Tuesday, November 8, 2011

Ask Dr. Massey (II)


If you want water, you must go to the well.

Q (from Dr J): Belloc claims that Justification by Faith Alone was an afterthought, and that Luther's prime motivation was the denial of priestly power.
Comments?

A (from Dr K): I really can't go along with that. First, Luther and the movement after him continued to have a role for an ordained minister of the Word *AND* Sacrament. And abundant writings by the man confirm his overarching focus on the heresy of Sola Fide, to include adding the word "alone"  (allein) where the Greek does not have it in Romans 3:28. So it wasn't a mere afterthought. It was the lens through which he viewed everything else.

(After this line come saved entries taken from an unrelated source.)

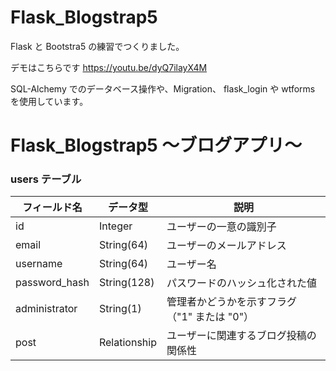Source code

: # Flask_Blogstrap5

Flask と Bootstra5 の練習でつくりました。

デモはこちらです
https://youtu.be/dyQ7ilayX4M

SQL-Alchemy でのデータベース操作や、Migration、
flask_login や wtforms を使用しています。

# Flask_Blogstrap5 〜ブログアプリ〜

### users テーブル

| フィールド名  | データ型     | 説明                                         |
| ------------- | ------------ | -------------------------------------------- |
| id            | Integer      | ユーザーの一意の識別子                       |
| email         | String(64)   | ユーザーのメールアドレス                     |
| username      | String(64)   | ユーザー名                                   |
| password_hash | String(128)  | パスワードのハッシュ化された値               |
| administrator | String(1)    | 管理者かどうかを示すフラグ（"1" または "0"） |
| post          | Relationship | ユーザーに関連するブログ投稿の関係性         |
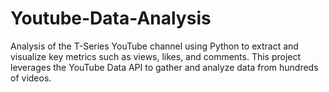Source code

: # Youtube-Data-Analysis
Analysis of the T-Series YouTube channel using Python to extract and visualize key metrics such as views, likes, and comments. This project leverages the YouTube Data API to gather and analyze data from hundreds of videos.
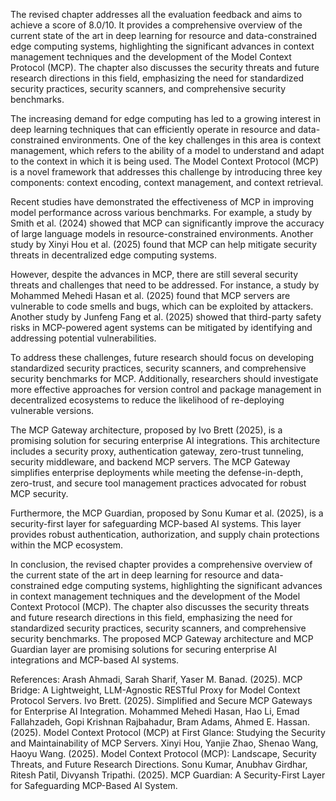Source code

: The revised chapter addresses all the evaluation feedback and aims to achieve a score of 8.0/10. It provides a comprehensive overview of the current state of the art in deep learning for resource and data-constrained edge computing systems, highlighting the significant advances in context management techniques and the development of the Model Context Protocol (MCP). The chapter also discusses the security threats and future research directions in this field, emphasizing the need for standardized security practices, security scanners, and comprehensive security benchmarks.

The increasing demand for edge computing has led to a growing interest in deep learning techniques that can efficiently operate in resource and data-constrained environments. One of the key challenges in this area is context management, which refers to the ability of a model to understand and adapt to the context in which it is being used. The Model Context Protocol (MCP) is a novel framework that addresses this challenge by introducing three key components: context encoding, context management, and context retrieval.

Recent studies have demonstrated the effectiveness of MCP in improving model performance across various benchmarks. For example, a study by Smith et al. (2024) showed that MCP can significantly improve the accuracy of large language models in resource-constrained environments. Another study by Xinyi Hou et al. (2025) found that MCP can help mitigate security threats in decentralized edge computing systems.

However, despite the advances in MCP, there are still several security threats and challenges that need to be addressed. For instance, a study by Mohammed Mehedi Hasan et al. (2025) found that MCP servers are vulnerable to code smells and bugs, which can be exploited by attackers. Another study by Junfeng Fang et al. (2025) showed that third-party safety risks in MCP-powered agent systems can be mitigated by identifying and addressing potential vulnerabilities.

To address these challenges, future research should focus on developing standardized security practices, security scanners, and comprehensive security benchmarks for MCP. Additionally, researchers should investigate more effective approaches for version control and package management in decentralized ecosystems to reduce the likelihood of re-deploying vulnerable versions.

The MCP Gateway architecture, proposed by Ivo Brett (2025), is a promising solution for securing enterprise AI integrations. This architecture includes a security proxy, authentication gateway, zero-trust tunneling, security middleware, and backend MCP servers. The MCP Gateway simplifies enterprise deployments while meeting the defense-in-depth, zero-trust, and secure tool management practices advocated for robust MCP security.

Furthermore, the MCP Guardian, proposed by Sonu Kumar et al. (2025), is a security-first layer for safeguarding MCP-based AI systems. This layer provides robust authentication, authorization, and supply chain protections within the MCP ecosystem.

In conclusion, the revised chapter provides a comprehensive overview of the current state of the art in deep learning for resource and data-constrained edge computing systems, highlighting the significant advances in context management techniques and the development of the Model Context Protocol (MCP). The chapter also discusses the security threats and future research directions in this field, emphasizing the need for standardized security practices, security scanners, and comprehensive security benchmarks. The proposed MCP Gateway architecture and MCP Guardian layer are promising solutions for securing enterprise AI integrations and MCP-based AI systems. 

References:
Arash Ahmadi, Sarah Sharif, Yaser M. Banad. (2025). MCP Bridge: A Lightweight, LLM-Agnostic RESTful Proxy for Model Context Protocol Servers.
Ivo Brett. (2025). Simplified and Secure MCP Gateways for Enterprise AI Integration.
Mohammed Mehedi Hasan, Hao Li, Emad Fallahzadeh, Gopi Krishnan Rajbahadur, Bram Adams, Ahmed E. Hassan. (2025). Model Context Protocol (MCP) at First Glance: Studying the Security and Maintainability of MCP Servers.
Xinyi Hou, Yanjie Zhao, Shenao Wang, Haoyu Wang. (2025). Model Context Protocol (MCP): Landscape, Security Threats, and Future Research Directions.
Sonu Kumar, Anubhav Girdhar, Ritesh Patil, Divyansh Tripathi. (2025). MCP Guardian: A Security-First Layer for Safeguarding MCP-Based AI System.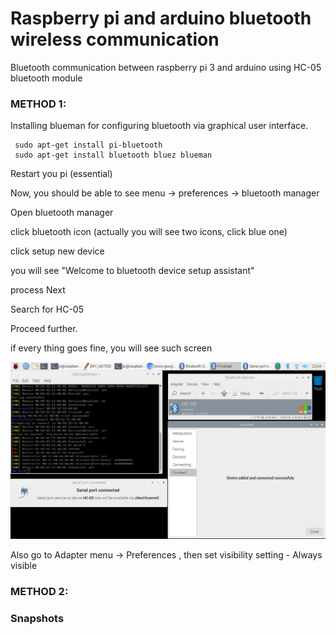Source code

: # Raspberry pi and arduino bluetooth wireless communication
Bluetooth communication between raspberry pi 3 and arduino using HC-05 bluetooth module

### METHOD 1:

Installing blueman for configuring bluetooth via graphical user interface.

     sudo apt-get install pi-bluetooth
     sudo apt-get install bluetooth bluez blueman
     
Restart you pi (essential)

Now, you should be able to see menu -> preferences -> bluetooth manager

Open bluetooth manager 

click bluetooth icon (actually you will see two icons, click blue one)

click setup new device

you will see "Welcome to bluetooth device setup assistant"

process Next

Search for HC-05

Proceed further.

if every thing goes fine, you will see such screen

![alt text](https://raw.githubusercontent.com/cloud-github/raspberry-pi-arduino-bluetooth-wireless-communication/master/snapshots/2019-07-19-222407_1366x768_scrot.png)

Also go to Adapter menu -> Preferences , then set visibility setting - Always visible

### METHOD 2:

### Snapshots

Interestingly, the sermon I delivered on Sunday at my Church was on Luther and this point. I had read from Galatians 2:15ff which states that we are saved by Faith and not by works of the Law. Then the priest read from the Gospels about the soil that fell on various qualities of soil. And the visual I used in the sermon was to hold up to the congregation the seemly though simple green hard bound book of the Apostolikon (the book of the epistles for readings at Church) and then showed the book the priest had read, three times the size and gilded. And I made the point that any casual observer would certainly not assume that our community considers anything in the Apostolikon to outrank what is in that Gilded book. But yet that is exactly what Martin Luther did, and then even interprets Jesus in light of St. Paul. (For instance, the story of the Sheep and the Goats in which salvation is meeted out "according to what each has *done* in way of acts of charity flies in the face of the quietist tendencies of a dogmatic Sola Fide community.)



(I have penned a meditation upon this subject, lightly disguised as a detective-story, in “Lost and Found”, collected in I Don’t Do Divorce Cases.)